What the task requires = Read through the data and report every line in which the word "Notice" occurs.
··· Provided material ···
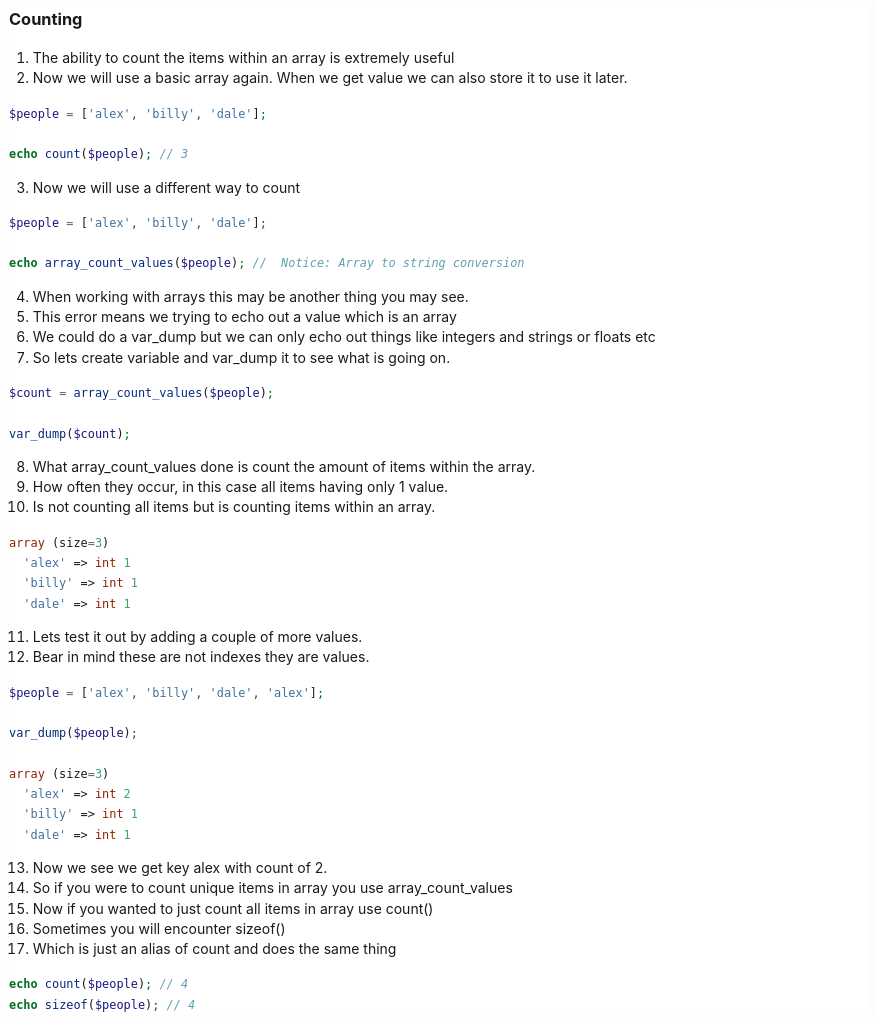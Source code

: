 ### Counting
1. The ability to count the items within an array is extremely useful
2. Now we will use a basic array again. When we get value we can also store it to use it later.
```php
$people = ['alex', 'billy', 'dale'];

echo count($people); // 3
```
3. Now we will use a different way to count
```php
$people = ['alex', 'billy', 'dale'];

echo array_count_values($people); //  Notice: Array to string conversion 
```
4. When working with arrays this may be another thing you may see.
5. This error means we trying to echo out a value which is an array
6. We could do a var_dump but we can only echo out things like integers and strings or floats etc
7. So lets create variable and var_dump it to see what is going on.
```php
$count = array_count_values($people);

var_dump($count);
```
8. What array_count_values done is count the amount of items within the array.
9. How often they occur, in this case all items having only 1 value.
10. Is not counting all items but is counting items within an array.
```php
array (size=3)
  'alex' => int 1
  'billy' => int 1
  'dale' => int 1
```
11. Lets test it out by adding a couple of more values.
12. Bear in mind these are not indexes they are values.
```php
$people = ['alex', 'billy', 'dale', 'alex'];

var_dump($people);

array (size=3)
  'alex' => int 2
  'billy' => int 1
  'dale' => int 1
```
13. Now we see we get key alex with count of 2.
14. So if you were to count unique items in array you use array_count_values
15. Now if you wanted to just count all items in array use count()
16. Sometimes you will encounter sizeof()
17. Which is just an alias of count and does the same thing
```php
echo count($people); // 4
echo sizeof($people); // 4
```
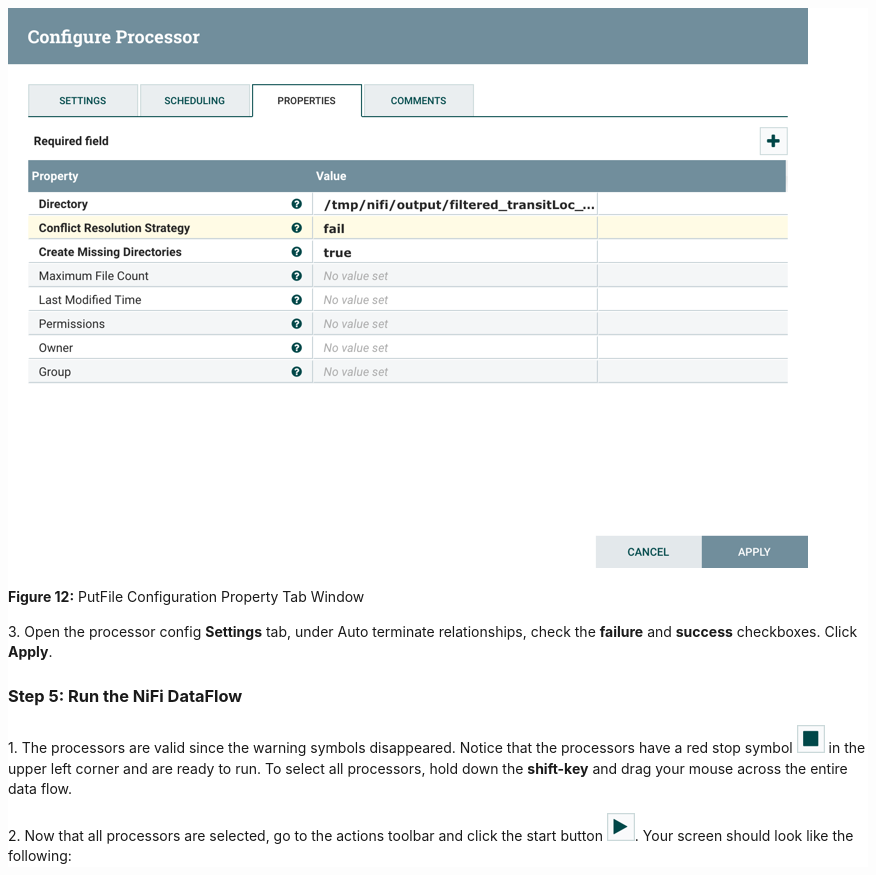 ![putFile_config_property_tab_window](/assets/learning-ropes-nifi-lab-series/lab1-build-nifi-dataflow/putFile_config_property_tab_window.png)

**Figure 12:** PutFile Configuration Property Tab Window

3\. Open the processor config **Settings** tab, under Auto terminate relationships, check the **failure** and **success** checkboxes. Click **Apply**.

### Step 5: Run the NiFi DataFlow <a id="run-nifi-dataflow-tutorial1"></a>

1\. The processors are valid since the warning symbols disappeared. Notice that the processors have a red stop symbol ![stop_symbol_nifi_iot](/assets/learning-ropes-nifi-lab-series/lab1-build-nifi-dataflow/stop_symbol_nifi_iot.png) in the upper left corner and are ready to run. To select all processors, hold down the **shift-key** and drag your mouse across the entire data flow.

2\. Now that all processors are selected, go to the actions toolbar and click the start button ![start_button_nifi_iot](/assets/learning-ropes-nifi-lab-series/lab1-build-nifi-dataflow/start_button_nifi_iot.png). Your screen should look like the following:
···
Answer to this exercise =
echo array_count_values($people); //  Notice: Array to string conversion 
1\. The processors are valid since the warning symbols disappeared. Notice that the processors have a red stop symbol ![stop_symbol_nifi_iot](/assets/learning-ropes-nifi-lab-series/lab1-build-nifi-dataflow/stop_symbol_nifi_iot.png) in the upper left corner and are ready to run. To select all processors, hold down the **shift-key** and drag your mouse across the entire data flow.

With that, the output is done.